> [Your assignment]: Please copy, exactly as they appear below, the lines from the one containing "skipRows = 1" through the one containing "for subfig, fileData".

Plain-text document sources:
———
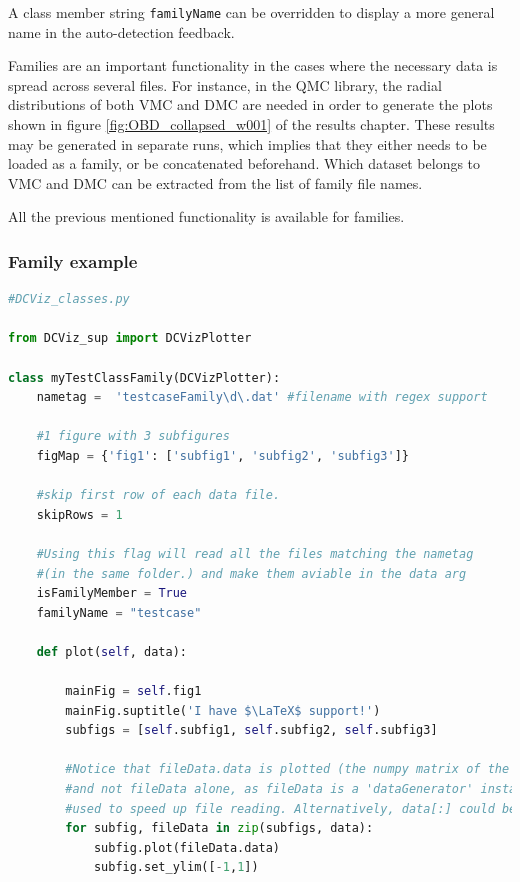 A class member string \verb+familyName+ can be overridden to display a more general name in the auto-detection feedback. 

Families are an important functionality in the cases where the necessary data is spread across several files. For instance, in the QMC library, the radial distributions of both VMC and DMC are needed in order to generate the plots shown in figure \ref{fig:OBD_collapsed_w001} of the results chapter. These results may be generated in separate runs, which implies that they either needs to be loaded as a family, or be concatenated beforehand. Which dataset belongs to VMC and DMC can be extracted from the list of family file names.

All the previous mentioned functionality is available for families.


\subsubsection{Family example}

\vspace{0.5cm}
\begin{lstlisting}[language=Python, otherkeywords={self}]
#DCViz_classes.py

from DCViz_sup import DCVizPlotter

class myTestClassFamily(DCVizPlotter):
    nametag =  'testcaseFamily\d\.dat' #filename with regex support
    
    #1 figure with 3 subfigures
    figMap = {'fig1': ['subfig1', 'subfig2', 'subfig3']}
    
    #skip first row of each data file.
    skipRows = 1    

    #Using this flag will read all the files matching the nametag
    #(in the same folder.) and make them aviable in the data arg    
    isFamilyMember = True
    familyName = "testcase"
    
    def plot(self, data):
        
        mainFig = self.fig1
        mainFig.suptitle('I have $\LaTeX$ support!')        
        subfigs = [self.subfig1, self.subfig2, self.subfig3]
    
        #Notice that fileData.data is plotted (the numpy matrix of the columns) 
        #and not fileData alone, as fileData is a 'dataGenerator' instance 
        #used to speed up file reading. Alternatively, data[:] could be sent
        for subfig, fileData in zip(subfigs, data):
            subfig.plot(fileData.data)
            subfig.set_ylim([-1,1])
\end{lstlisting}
———
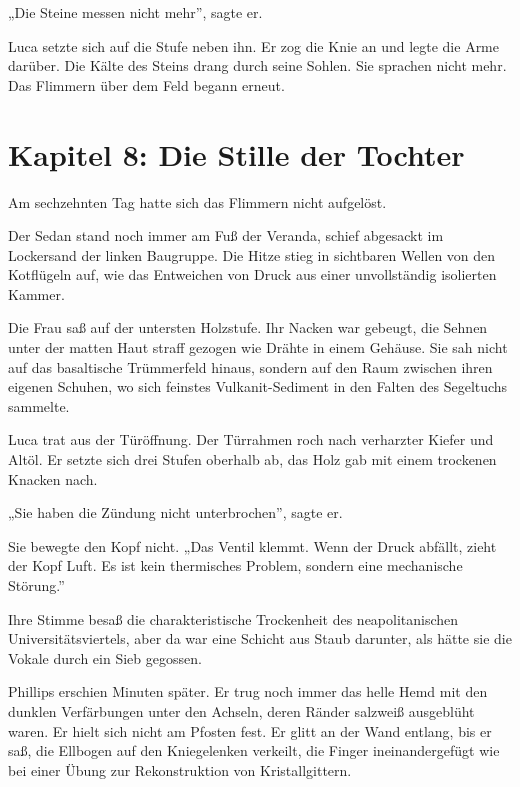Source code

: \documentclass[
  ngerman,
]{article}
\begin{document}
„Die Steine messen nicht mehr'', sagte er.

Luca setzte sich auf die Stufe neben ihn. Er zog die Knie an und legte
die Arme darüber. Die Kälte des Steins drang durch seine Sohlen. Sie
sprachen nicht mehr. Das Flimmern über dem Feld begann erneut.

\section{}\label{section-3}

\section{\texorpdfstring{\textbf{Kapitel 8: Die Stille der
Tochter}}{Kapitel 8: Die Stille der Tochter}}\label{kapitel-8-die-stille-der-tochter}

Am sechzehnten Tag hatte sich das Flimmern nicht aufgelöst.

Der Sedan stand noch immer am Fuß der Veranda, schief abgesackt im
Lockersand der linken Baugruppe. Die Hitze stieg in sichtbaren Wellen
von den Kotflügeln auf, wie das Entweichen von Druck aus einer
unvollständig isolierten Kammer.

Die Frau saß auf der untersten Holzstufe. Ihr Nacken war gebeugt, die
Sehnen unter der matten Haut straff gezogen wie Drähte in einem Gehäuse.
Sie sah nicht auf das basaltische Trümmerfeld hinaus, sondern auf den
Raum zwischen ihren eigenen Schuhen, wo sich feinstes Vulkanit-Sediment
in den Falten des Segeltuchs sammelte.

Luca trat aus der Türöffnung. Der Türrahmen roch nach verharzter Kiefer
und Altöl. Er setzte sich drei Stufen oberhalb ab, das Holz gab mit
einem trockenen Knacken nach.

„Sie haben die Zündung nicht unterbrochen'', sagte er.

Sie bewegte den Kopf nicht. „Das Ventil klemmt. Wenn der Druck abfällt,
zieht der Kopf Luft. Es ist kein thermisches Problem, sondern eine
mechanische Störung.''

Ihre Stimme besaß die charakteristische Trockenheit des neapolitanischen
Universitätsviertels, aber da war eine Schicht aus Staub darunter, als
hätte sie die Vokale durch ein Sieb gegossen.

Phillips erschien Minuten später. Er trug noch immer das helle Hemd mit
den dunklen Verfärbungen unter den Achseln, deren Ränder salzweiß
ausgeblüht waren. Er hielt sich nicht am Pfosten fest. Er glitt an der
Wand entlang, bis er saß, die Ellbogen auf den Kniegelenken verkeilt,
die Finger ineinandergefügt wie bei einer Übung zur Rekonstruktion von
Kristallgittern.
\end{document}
———
> [Task response]:
    skipRows = 1    

    #Using this flag will read all the files matching the nametag
    #(in the same folder.) and make them aviable in the data arg    
    isFamilyMember = True
    familyName = "testcase"
    
    def plot(self, data):
        
        mainFig = self.fig1
        mainFig.suptitle('I have $\LaTeX$ support!')        
        subfigs = [self.subfig1, self.subfig2, self.subfig3]
    
        #Notice that fileData.data is plotted (the numpy matrix of the columns) 
        #and not fileData alone, as fileData is a 'dataGenerator' instance 
        #used to speed up file reading. Alternatively, data[:] could be sent
        for subfig, fileData in zip(subfigs, data):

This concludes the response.